TASK TO COMPLETE>
Print exactly the lines below between the line holding "invite](https://classroom.github.com/a/66chhHT6) | 2025-01-22 |" and the line holding "<!-- start of comment", inclusive, and nothing more.

DATA PROVIDED START

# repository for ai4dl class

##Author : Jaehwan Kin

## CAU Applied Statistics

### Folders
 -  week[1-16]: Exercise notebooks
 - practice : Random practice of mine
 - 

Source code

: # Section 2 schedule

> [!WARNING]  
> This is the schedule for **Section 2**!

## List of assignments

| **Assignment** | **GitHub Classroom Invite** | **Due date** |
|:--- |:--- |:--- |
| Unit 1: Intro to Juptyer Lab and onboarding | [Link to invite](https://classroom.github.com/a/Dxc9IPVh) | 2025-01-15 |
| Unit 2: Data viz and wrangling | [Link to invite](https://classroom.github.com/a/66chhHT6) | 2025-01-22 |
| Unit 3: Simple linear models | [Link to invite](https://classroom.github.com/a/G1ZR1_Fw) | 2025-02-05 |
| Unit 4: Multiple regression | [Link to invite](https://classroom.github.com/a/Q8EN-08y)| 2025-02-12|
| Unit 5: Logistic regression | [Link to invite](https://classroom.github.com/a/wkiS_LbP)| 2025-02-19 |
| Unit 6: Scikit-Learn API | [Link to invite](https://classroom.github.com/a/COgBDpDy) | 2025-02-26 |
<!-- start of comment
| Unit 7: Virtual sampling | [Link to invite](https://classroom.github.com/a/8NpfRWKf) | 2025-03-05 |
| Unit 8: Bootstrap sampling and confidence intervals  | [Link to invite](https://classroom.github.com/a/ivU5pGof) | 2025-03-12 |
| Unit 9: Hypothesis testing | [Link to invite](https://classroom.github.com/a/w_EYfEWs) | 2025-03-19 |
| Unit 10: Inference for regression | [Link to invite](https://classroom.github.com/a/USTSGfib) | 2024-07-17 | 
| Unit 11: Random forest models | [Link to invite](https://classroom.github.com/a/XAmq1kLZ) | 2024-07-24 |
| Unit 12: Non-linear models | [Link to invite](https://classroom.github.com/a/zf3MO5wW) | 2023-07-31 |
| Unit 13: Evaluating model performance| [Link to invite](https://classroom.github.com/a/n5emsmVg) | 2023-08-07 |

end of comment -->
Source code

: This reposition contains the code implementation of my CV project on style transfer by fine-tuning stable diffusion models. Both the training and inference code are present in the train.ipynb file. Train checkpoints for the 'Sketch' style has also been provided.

DATA PROVIDED END

SOLUTION BELOW>
| Unit 2: Data viz and wrangling | [Link to invite](https://classroom.github.com/a/66chhHT6) | 2025-01-22 |
| Unit 3: Simple linear models | [Link to invite](https://classroom.github.com/a/G1ZR1_Fw) | 2025-02-05 |
| Unit 4: Multiple regression | [Link to invite](https://classroom.github.com/a/Q8EN-08y)| 2025-02-12|
| Unit 5: Logistic regression | [Link to invite](https://classroom.github.com/a/wkiS_LbP)| 2025-02-19 |
| Unit 6: Scikit-Learn API | [Link to invite](https://classroom.github.com/a/COgBDpDy) | 2025-02-26 |
<!-- start of comment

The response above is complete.